Crevoisier Crelier Mathilde · Ständerat · 2026-06-11
Crevoisier Crelier Mathilde · Ständerat · Jura · Sozialdemokratische Fraktion · 2026-06-11
Wortprotokoll
La motion qu'on traite aujourd'hui est une motion similaire à celle que nous avons déjà traitée le 2 juin de cette session. C'était la motion 26.3000, qui nous venait de la Commission des affaires juridiques du Conseil national. Cette motion vise à ce que des formations continues soient proposées de façon obligatoire aux autorités de poursuite judiciaire, à savoir la police ainsi que les ministères publics. Pourquoi cette demande et quelles sont les limites de la répartition des compétences du fédéralisme en la matière[NB]? À l'heure actuelle, comme le rapporteur l'a dit, des formations continues sont proposées dans toutes les régions de Suisse. Cela dit, dans la grande majorité des cantons, elles ne sont pas obligatoires. Seuls quelques ministères publics l'exigent. Pour ce qui concerne les offres facultatives, ce sont les personnes les plus engagées, les plus intéressées par la question et qui possèdent déjà certaines connaissances en la matière qui y participent.
Bien évidemment, en matière de violences sexistes et sexuelles, et c'est l'objet de la présente motion, toutes les personnes qui sont amenées à engager, à accueillir et à recueillir la parole des victimes de ces violences doivent être formées à le faire correctement. Il y a notamment un risque réel de victimisation secondaire, à savoir, au travers des procédures, de faire passer aux victimes, dans la très grande majorité des femmes, voire des enfants, de multiples auditions qui les obligent à chaque fois à répéter les faits et agressions subis, et donc à prolonger le traumatisme dont elles ont fait l'objet.

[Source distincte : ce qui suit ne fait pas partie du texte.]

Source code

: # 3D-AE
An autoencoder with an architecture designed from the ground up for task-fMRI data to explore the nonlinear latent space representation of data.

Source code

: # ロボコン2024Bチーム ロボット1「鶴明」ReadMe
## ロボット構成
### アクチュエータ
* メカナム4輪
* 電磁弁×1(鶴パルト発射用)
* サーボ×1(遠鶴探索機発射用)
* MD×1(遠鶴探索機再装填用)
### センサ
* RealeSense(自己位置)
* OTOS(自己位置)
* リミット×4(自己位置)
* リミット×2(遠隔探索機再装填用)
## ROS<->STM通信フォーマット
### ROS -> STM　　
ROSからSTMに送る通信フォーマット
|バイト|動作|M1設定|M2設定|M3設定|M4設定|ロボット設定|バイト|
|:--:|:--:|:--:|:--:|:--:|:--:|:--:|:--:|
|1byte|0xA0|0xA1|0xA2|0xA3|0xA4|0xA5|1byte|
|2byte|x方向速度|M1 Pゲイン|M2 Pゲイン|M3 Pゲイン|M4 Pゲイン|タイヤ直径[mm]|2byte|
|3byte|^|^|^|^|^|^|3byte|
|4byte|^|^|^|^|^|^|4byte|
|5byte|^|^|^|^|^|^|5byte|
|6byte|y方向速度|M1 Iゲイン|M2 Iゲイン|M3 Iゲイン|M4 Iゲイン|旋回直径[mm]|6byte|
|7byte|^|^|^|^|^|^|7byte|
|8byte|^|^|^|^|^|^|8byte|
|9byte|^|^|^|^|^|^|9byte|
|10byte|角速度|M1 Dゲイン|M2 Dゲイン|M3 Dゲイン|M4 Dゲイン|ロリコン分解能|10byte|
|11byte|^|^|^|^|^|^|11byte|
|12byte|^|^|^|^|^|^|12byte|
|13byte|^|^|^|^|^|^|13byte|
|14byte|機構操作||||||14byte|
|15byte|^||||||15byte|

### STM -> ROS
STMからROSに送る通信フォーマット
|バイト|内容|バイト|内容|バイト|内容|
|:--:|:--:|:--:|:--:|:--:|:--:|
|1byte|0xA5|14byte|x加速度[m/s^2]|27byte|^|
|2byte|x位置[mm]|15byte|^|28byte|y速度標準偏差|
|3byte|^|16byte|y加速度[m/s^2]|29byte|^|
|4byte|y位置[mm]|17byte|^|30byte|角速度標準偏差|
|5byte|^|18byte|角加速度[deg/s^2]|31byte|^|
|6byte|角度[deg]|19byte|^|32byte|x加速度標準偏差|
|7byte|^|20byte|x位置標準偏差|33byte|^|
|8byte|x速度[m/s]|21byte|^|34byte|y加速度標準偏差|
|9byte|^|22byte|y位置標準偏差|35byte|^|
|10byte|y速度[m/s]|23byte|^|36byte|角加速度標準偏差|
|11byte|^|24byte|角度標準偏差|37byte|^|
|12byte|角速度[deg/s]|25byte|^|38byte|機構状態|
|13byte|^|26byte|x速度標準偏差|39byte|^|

C'est ce qu'on appelle la victimisation secondaire.
Certes, les formations existent, mais il n'y a pas d'uniformité en la matière, il n'y a pas de systématisme et, surtout, il n'y a pas d'obligation. De ce point de vue, seule une réglementation à l'échelle fédérale permet d'assurer cette uniformité des formations des autorités de poursuite judiciaire. En outre, un avis de droit a été demandé par le Bureau fédéral de l'égalité entre femmes et hommes pour évaluer la marge de manoeuvre de la Confédération, puisque le fédéralisme est effectivement l'un des obstacles, ou l'argument majeur, s'opposant à l'adoption de cette motion.
Cet avis de droit conclut qu'en vertu de l'article 123 de la Constitution, qui règle la compétence fédérale en matière de droit pénal et de droit de procédure pénale, lorsqu'il s'agit d'exécuter ou de garantir l'exécution uniforme du droit fédéral, ainsi que la mise en oeuvre du droit international, la Confédération peut intervenir. Or, tant la première que la deuxième condition sont remplies. D'une part, aujourd'hui, l'exécution n'est pas uniforme et reste lacunaire à l'échelle nationale. D'autre part, nos obligations internationales relèvent de la Convention d'Istanbul contre les violences à l'égard des femmes et de l'article 15 de cette convention, qui impose de garantir la formation des professionnels. Alors, si les cantons sont obligés d'agir en vertu de cette convention, la Confédération l'est aussi, ce qui justifierait dès lors de réglementer la formation des autorités de poursuite judiciaire à l'échelle nationale.
Je rappelle que cette motion, tout comme celle de sa Commission des affaires juridiques, a été adoptée par le Conseil national. Je vous invite, non seulement dans l'intérêt des victimes, mais aussi des autorités qui sont chargées de les accompagner et de recueillir leurs paroles, à suivre la minorité de la commission et à adopter cette motion.